Thursday, April 2, 2020

Day 19 - Sepia Portrait

Day nineteen of the quarantine.

The sun is bright but not too much to be annoying. I can still feel the presence of clouds somewhere in the background. I can feel them looming not too far behind the morning sun, waiting for their turn to take over the sky and rule the mood of the day.

Funny how I feel their presence more even when they are hiding, even when the sun is glaring.

Funny how you can feel the tale tell of impending gloom, in the middle of a bright morning.
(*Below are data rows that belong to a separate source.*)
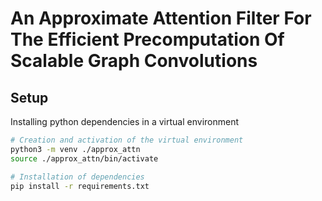 # An Approximate Attention Filter For The Efficient Precomputation Of Scalable Graph Convolutions


## Setup

Installing python dependencies in a virtual environment

```bash
# Creation and activation of the virtual environment
python3 -m venv ./approx_attn
source ./approx_attn/bin/activate

# Installation of dependencies
pip install -r requirements.txt
```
Ever since the beginning of this whole chaos, I’ve been training myself, or rather, forcing myself, to do normal. To make normal the new necessity to survive. Wake up at dawn, make the bed, open the window, exercise, greet the sun, greet the plants on my front yard, clean the house, breakfast with toast and jam while talking to my Mom. I feel like we need to hold on to what little normalcy we have in our lives.

It’s the same ritual this morning. As the sun rose higher, I figured it would be nice to capture the brightness in which this day is started. So I took my camera and walked to the front yard. I crouched in front of one of the greens and shifting my position to find the best angle where the sunlight is filtered by the thin transparent leaves while getting the sun itself in the frame.



I see skies of blue

and clouds of white

The bright blessed day

the dark sacred night

And I think to myself

what a wonderful world



I just noticed Louis Armstrong's What A Wonderful World playing in the background. I figured my Mom must have turned on her playlist while sewing the cloth masks.

I kept on taking pictures, as the songs come flowing through the speaker.

Suddenly, like a reel of film, images after images invaded my mind. I was transported to a time where old songs played from the radio and we were little kids playing with our board game, watching TV from a TV set in a saloon, sitting on the couch staring at the tree branches swayed by the wind of dry season, nodding our heads sleepily on a Sunday afternoon, ready for a nap because there wasn't much to do back then. Everything was fine, back then. And we were convinced that everything will always be fine, back then. The world was so much slower.

I let my guard off and let myself basked in the wave of childhood memories in a soft brown and yellow hue. For a moment I felt peaceful and nostalgic.

But I couldn't help but feel that this serene moment is tinged with something. Everything is perfect. The day is bright, the flowers are fresh, the leaves are green, the world is fine, but something, somewhere, is off.

The nostalgic images reeling in my head blurred and slowly came to a halt. And then I saw myself in the frame, the me from decades ago, staring back at me with a solemn and detached expression.

I know. We're just picture, frozen in time in sepia-colored portrait.

And then it dawned on me.

I’m feeling like I'm starring in the opening scene of a horror apocalyptic movie.